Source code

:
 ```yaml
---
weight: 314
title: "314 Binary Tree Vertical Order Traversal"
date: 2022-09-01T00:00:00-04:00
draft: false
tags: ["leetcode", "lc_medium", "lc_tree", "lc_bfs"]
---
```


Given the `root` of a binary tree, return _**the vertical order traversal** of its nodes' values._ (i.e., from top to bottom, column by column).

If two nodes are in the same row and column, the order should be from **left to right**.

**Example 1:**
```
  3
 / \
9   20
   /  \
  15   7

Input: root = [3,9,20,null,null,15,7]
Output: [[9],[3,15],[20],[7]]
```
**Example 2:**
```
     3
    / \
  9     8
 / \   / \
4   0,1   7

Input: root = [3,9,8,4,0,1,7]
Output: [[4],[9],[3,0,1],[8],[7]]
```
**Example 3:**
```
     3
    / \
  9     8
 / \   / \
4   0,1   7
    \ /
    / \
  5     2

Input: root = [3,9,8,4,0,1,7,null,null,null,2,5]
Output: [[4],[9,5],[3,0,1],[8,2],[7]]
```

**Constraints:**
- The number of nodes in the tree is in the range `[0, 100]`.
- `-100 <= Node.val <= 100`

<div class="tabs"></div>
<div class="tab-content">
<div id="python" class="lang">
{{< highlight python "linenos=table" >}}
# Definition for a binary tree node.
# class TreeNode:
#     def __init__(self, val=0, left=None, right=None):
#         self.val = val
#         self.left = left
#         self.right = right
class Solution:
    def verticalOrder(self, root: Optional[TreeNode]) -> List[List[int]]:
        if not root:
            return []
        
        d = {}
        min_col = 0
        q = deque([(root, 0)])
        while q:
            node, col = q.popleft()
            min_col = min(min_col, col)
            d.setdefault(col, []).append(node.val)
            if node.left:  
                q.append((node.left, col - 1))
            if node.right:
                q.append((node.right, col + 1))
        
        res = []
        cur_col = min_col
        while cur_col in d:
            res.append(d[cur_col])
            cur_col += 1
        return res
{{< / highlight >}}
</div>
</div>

## TO DO
Would you reproduce the material above in full, exactly as given?

## YOUR RESPONSE
Source code

:
 ```yaml
---
weight: 314
title: "314 Binary Tree Vertical Order Traversal"
date: 2022-09-01T00:00:00-04:00
draft: false
tags: ["leetcode", "lc_medium", "lc_tree", "lc_bfs"]
---
```


Given the `root` of a binary tree, return _**the vertical order traversal** of its nodes' values._ (i.e., from top to bottom, column by column).

If two nodes are in the same row and column, the order should be from **left to right**.

**Example 1:**
```
  3
 / \
9   20
   /  \
  15   7

Input: root = [3,9,20,null,null,15,7]
Output: [[9],[3,15],[20],[7]]
```
**Example 2:**
```
     3
    / \
  9     8
 / \   / \
4   0,1   7

Input: root = [3,9,8,4,0,1,7]
Output: [[4],[9],[3,0,1],[8],[7]]
```
**Example 3:**
```
     3
    / \
  9     8
 / \   / \
4   0,1   7
    \ /
    / \
  5     2

Input: root = [3,9,8,4,0,1,7,null,null,null,2,5]
Output: [[4],[9,5],[3,0,1],[8,2],[7]]
```

**Constraints:**
- The number of nodes in the tree is in the range `[0, 100]`.
- `-100 <= Node.val <= 100`

<div class="tabs"></div>
<div class="tab-content">
<div id="python" class="lang">
{{< highlight python "linenos=table" >}}
# Definition for a binary tree node.
# class TreeNode:
#     def __init__(self, val=0, left=None, right=None):
#         self.val = val
#         self.left = left
#         self.right = right
class Solution:
    def verticalOrder(self, root: Optional[TreeNode]) -> List[List[int]]:
        if not root:
            return []
        
        d = {}
        min_col = 0
        q = deque([(root, 0)])
        while q:
            node, col = q.popleft()
            min_col = min(min_col, col)
            d.setdefault(col, []).append(node.val)
            if node.left:  
                q.append((node.left, col - 1))
            if node.right:
                q.append((node.right, col + 1))
        
        res = []
        cur_col = min_col
        while cur_col in d:
            res.append(d[cur_col])
            cur_col += 1
        return res
{{< / highlight >}}
</div>
</div>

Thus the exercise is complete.